(EXERCISE GOAL)
Write the full listing out again, keeping every line exactly as it is.

(SUPPLIED DATA)
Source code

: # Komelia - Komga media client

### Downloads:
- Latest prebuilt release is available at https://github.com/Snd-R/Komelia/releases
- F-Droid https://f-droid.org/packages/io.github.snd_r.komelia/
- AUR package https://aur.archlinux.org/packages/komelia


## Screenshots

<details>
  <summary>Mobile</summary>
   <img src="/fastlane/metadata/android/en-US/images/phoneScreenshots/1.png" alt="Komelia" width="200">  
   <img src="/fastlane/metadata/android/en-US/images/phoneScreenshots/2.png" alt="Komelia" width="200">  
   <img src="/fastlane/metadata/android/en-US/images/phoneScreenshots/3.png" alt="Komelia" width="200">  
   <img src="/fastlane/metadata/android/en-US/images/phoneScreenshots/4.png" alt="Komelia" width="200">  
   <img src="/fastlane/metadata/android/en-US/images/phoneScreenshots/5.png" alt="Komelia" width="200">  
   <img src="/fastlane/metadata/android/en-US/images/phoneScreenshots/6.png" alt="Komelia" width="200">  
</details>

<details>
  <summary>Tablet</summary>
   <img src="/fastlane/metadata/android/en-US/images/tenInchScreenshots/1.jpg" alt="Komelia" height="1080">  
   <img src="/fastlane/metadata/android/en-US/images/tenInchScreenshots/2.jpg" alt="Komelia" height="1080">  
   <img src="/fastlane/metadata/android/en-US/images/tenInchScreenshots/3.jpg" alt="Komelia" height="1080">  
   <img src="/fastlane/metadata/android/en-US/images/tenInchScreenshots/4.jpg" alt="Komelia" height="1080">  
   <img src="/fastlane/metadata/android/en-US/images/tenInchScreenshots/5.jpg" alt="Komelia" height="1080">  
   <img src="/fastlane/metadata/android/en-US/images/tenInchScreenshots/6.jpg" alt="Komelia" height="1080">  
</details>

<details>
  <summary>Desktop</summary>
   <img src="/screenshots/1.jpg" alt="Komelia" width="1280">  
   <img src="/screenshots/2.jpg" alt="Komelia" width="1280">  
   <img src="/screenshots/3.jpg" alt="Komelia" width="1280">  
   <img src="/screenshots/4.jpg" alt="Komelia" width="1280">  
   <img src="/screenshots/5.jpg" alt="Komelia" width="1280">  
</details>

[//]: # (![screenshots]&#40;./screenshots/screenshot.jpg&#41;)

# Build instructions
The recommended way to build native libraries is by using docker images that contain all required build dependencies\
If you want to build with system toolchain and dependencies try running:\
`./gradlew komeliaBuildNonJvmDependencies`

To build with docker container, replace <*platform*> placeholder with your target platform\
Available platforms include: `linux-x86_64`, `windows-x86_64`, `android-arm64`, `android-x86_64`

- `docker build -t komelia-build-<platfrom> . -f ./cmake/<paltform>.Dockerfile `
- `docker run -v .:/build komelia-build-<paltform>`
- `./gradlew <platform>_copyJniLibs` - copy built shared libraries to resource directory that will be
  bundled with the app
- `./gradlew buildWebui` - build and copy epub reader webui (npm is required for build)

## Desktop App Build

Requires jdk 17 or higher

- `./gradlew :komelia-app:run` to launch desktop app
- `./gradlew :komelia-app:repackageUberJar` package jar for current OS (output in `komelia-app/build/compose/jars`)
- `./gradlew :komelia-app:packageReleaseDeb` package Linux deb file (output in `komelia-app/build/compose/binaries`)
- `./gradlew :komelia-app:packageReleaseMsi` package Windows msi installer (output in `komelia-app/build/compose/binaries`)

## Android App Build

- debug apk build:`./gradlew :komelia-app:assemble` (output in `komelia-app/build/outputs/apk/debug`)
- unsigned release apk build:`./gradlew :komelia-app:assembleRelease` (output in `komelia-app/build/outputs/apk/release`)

(WRITTEN ANSWER)
Source code

: # Komelia - Komga media client

### Downloads:
- Latest prebuilt release is available at https://github.com/Snd-R/Komelia/releases
- F-Droid https://f-droid.org/packages/io.github.snd_r.komelia/
- AUR package https://aur.archlinux.org/packages/komelia


## Screenshots

<details>
  <summary>Mobile</summary>
   <img src="/fastlane/metadata/android/en-US/images/phoneScreenshots/1.png" alt="Komelia" width="200">  
   <img src="/fastlane/metadata/android/en-US/images/phoneScreenshots/2.png" alt="Komelia" width="200">  
   <img src="/fastlane/metadata/android/en-US/images/phoneScreenshots/3.png" alt="Komelia" width="200">  
   <img src="/fastlane/metadata/android/en-US/images/phoneScreenshots/4.png" alt="Komelia" width="200">  
   <img src="/fastlane/metadata/android/en-US/images/phoneScreenshots/5.png" alt="Komelia" width="200">  
   <img src="/fastlane/metadata/android/en-US/images/phoneScreenshots/6.png" alt="Komelia" width="200">  
</details>

<details>
  <summary>Tablet</summary>
   <img src="/fastlane/metadata/android/en-US/images/tenInchScreenshots/1.jpg" alt="Komelia" height="1080">  
   <img src="/fastlane/metadata/android/en-US/images/tenInchScreenshots/2.jpg" alt="Komelia" height="1080">  
   <img src="/fastlane/metadata/android/en-US/images/tenInchScreenshots/3.jpg" alt="Komelia" height="1080">  
   <img src="/fastlane/metadata/android/en-US/images/tenInchScreenshots/4.jpg" alt="Komelia" height="1080">  
   <img src="/fastlane/metadata/android/en-US/images/tenInchScreenshots/5.jpg" alt="Komelia" height="1080">  
   <img src="/fastlane/metadata/android/en-US/images/tenInchScreenshots/6.jpg" alt="Komelia" height="1080">  
</details>

<details>
  <summary>Desktop</summary>
   <img src="/screenshots/1.jpg" alt="Komelia" width="1280">  
   <img src="/screenshots/2.jpg" alt="Komelia" width="1280">  
   <img src="/screenshots/3.jpg" alt="Komelia" width="1280">  
   <img src="/screenshots/4.jpg" alt="Komelia" width="1280">  
   <img src="/screenshots/5.jpg" alt="Komelia" width="1280">  
</details>

[//]: # (![screenshots]&#40;./screenshots/screenshot.jpg&#41;)

# Build instructions
The recommended way to build native libraries is by using docker images that contain all required build dependencies\
If you want to build with system toolchain and dependencies try running:\
`./gradlew komeliaBuildNonJvmDependencies`

To build with docker container, replace <*platform*> placeholder with your target platform\
Available platforms include: `linux-x86_64`, `windows-x86_64`, `android-arm64`, `android-x86_64`

- `docker build -t komelia-build-<platfrom> . -f ./cmake/<paltform>.Dockerfile `
- `docker run -v .:/build komelia-build-<paltform>`
- `./gradlew <platform>_copyJniLibs` - copy built shared libraries to resource directory that will be
  bundled with the app
- `./gradlew buildWebui` - build and copy epub reader webui (npm is required for build)

## Desktop App Build

Requires jdk 17 or higher

- `./gradlew :komelia-app:run` to launch desktop app
- `./gradlew :komelia-app:repackageUberJar` package jar for current OS (output in `komelia-app/build/compose/jars`)
- `./gradlew :komelia-app:packageReleaseDeb` package Linux deb file (output in `komelia-app/build/compose/binaries`)
- `./gradlew :komelia-app:packageReleaseMsi` package Windows msi installer (output in `komelia-app/build/compose/binaries`)

## Android App Build

- debug apk build:`./gradlew :komelia-app:assemble` (output in `komelia-app/build/outputs/apk/debug`)
- unsigned release apk build:`./gradlew :komelia-app:assembleRelease` (output in `komelia-app/build/outputs/apk/release`)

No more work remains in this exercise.